== Assignment ==
Wherever the word "first" appears in the entries, copy the whole line.

== Input data ==

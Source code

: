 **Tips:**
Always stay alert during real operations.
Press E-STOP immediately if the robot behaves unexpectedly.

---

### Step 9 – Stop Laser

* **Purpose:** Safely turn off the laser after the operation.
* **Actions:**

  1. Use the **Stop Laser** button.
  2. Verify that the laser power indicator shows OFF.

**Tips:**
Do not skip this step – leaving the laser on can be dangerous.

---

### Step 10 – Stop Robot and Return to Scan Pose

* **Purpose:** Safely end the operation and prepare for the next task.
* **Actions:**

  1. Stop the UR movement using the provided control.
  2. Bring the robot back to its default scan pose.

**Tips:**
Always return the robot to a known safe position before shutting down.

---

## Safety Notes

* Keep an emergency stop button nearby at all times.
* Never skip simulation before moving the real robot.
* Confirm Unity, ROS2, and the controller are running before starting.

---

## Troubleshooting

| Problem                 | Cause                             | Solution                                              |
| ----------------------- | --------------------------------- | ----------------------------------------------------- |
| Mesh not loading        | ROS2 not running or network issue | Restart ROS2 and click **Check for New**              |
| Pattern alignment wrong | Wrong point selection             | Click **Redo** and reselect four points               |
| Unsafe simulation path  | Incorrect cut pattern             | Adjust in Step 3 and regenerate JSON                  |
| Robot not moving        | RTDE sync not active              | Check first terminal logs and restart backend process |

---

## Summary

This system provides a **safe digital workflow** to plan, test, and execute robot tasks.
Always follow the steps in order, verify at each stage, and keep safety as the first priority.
...
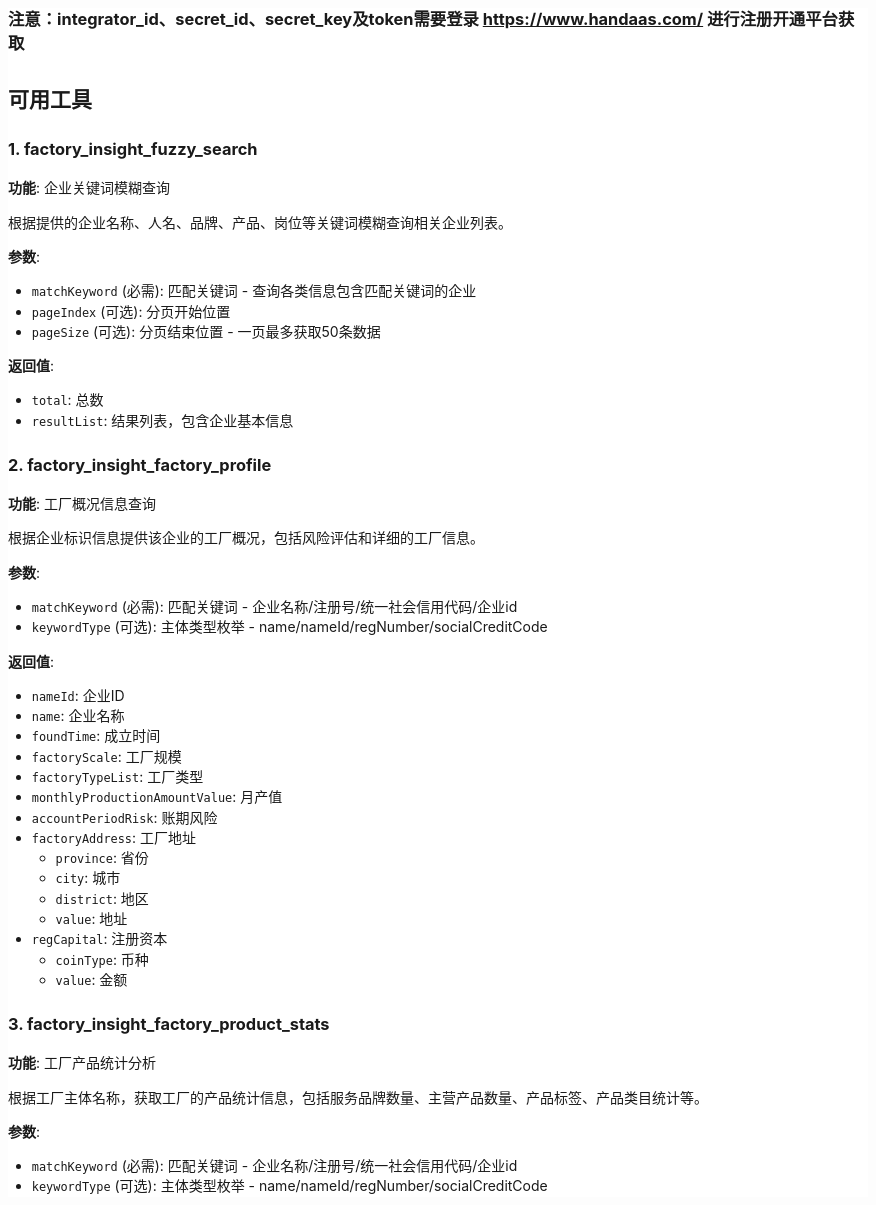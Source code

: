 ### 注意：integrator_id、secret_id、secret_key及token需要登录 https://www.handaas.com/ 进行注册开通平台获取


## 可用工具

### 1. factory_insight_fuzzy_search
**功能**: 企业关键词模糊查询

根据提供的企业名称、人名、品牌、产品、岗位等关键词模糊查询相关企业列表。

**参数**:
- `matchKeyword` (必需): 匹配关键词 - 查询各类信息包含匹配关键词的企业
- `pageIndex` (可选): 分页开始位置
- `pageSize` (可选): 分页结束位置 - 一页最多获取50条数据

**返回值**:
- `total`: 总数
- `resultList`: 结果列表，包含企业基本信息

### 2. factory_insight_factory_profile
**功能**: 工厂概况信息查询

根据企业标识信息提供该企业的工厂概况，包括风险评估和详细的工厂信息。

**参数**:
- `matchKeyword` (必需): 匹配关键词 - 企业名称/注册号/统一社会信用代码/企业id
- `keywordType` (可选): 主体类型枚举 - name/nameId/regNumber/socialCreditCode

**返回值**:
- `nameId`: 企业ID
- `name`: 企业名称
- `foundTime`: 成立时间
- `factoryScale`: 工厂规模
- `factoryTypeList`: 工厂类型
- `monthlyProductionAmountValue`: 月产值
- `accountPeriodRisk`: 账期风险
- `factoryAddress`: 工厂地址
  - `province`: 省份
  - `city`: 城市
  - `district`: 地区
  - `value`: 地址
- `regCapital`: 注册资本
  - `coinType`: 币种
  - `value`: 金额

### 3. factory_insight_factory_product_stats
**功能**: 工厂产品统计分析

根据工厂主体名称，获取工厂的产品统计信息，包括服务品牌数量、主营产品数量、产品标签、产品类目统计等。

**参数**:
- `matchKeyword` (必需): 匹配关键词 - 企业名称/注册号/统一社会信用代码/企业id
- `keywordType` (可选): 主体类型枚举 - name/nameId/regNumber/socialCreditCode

== Written answer ==
| Robot not moving        | RTDE sync not active              | Check first terminal logs and restart backend process |
Always follow the steps in order, verify at each stage, and keep safety as the first priority.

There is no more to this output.